Protection of Rare Habitats Continues in the Pocomoke River Watershed
Top: Forested wetland in the Pocomoke watershed. Photo by Dan Murphy, USFWS. Bottom: Elfin butterfly. Photo by Dan Feller, MD DNR
Through the Chesapeake Bay Field Office Coastal Program and Partners for Fish and Wildlife Program, the North American Wetland Conservation Act grant program, The Nature Conservancy, and Maryland Department of Natural Resources a 280-acre property in the Nassawango Creek watershed MD has been protected. Nassawango Creek is one two main tributaries flowing into the Pocomoke River.

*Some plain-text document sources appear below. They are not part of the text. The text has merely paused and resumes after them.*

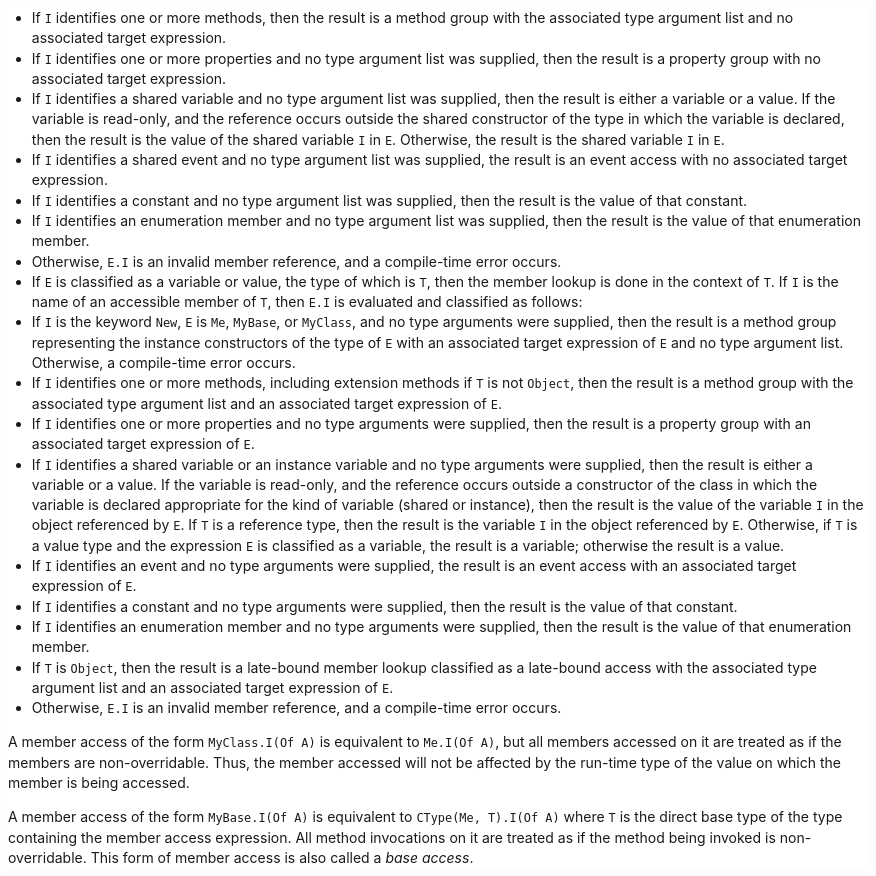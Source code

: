 - If `I` identifies one or more methods, then the result is a method group with the associated type argument list and no associated target expression.
- If `I` identifies one or more properties and no type argument list was supplied, then the result is a property group with no associated target expression.
- If `I` identifies a shared variable and no type argument list was supplied, then the result is either a variable or a value. If the variable is read-only, and the reference occurs outside the shared constructor of the type in which the variable is declared, then the result is the value of the shared variable `I` in `E`. Otherwise, the result is the shared variable `I` in `E`.
- If `I` identifies a shared event and no type argument list was supplied, the result is an event access with no associated target expression.
- If `I` identifies a constant and no type argument list was supplied, then the result is the value of that constant.
- If `I` identifies an enumeration member and no type argument list was supplied, then the result is the value of that enumeration member.
- Otherwise, `E.I` is an invalid member reference, and a compile-time error occurs.
- If `E` is classified as a variable or value, the type of which is `T`, then the member lookup is done in the context of `T`. If `I` is the name of an accessible member of `T`, then `E.I` is evaluated and classified as follows:
- If `I` is the keyword `New`, `E` is  `Me`, `MyBase`, or `MyClass`, and no type arguments were supplied, then the result is a method group representing the instance constructors of the type of `E` with an associated target expression of `E` and no type argument list. Otherwise, a compile-time error occurs.
- If `I` identifies one or more methods, including extension methods if `T` is not `Object`, then the result is a method group with the associated type argument list and an associated target expression of `E`.
- If `I` identifies one or more properties and no type arguments were supplied, then the result is a property group with an associated target expression of `E`.
- If `I` identifies a shared variable or an instance variable and no type arguments were supplied, then the result is either a variable or a value. If the variable is read-only, and the reference occurs outside a constructor of the class in which the variable is declared appropriate for the kind of variable (shared or instance), then the result is the value of the variable `I` in the object referenced by `E`. If `T` is a reference type, then the result is the variable `I` in the object referenced by `E`. Otherwise, if `T` is a value type and the expression `E` is classified as a variable, the result is a variable; otherwise the result is a value.
- If `I` identifies an event and no type arguments were supplied, the result is an event access with an associated target expression of `E`.
- If `I` identifies a constant and no type arguments were supplied, then the result is the value of that constant.
- If `I` identifies an enumeration member and no type arguments were supplied, then the result is the value of that enumeration member.
- If `T` is `Object`, then the result is a late-bound member lookup classified as a late-bound access with the associated type argument list and an associated target expression of `E`.
- Otherwise, `E.I` is an invalid member reference, and a compile-time error occurs.

A member access of the form `MyClass.I(Of A)` is equivalent to `Me.I(Of A)`, but all members accessed on it are treated as if the members are non-overridable. Thus, the member accessed will not be affected by the run-time type of the value on which the member is being accessed.

A member access of the form `MyBase.I(Of A)` is equivalent to `CType(Me, T).I(Of A)` where `T` is the direct base type of the type containing the member access expression. All method invocations on it are treated as if the method being invoked is non-overridable. This form of member access is also called a *base access*.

The property currently consists of 53 acres of forested wetlands and 227 acres of mostly loblolly pine forests of varying age classes. The property falls within a State-designated Ecologically Sensitive Area that supports seven state-listed species including a wild lupine and its codependent butterfly, the frosted elfin.
Much of forest will succeed into a diverse mixture of tree species that will provide better habitat for forest interior-dwelling wildlife, neotropical migratory birds, and the federally-endangered Delmarva fox squirrel. Additionally, 25 acres will be restored to the savannah-like conditions needed by the wild lupine and the frosted elfin.
In addition, a 141-acre farm on the Pocomoke River has been protected through the purchase of a perpetual conservation easement. The property supports 91 acres of mature cypress forest and 50 acres of farmland.
To date, more than 2,500 acres on the Pocomoke River and its two main tributaries, Nassawango Creek and Dividing Creek have been protected. The forests and wetlands of the Pocomoke River are considered to be a biodiversity hotspot and a highly significant region for neotropical migratory birds, waterfowl, and rare, threatened, and endangered plants and animals. This is part of a larger landscape-scale project to protect and restore more 4,000 acres of wildlife habitat in the Pocomoke River watershed, a major tributary to the Chesapeake Bay.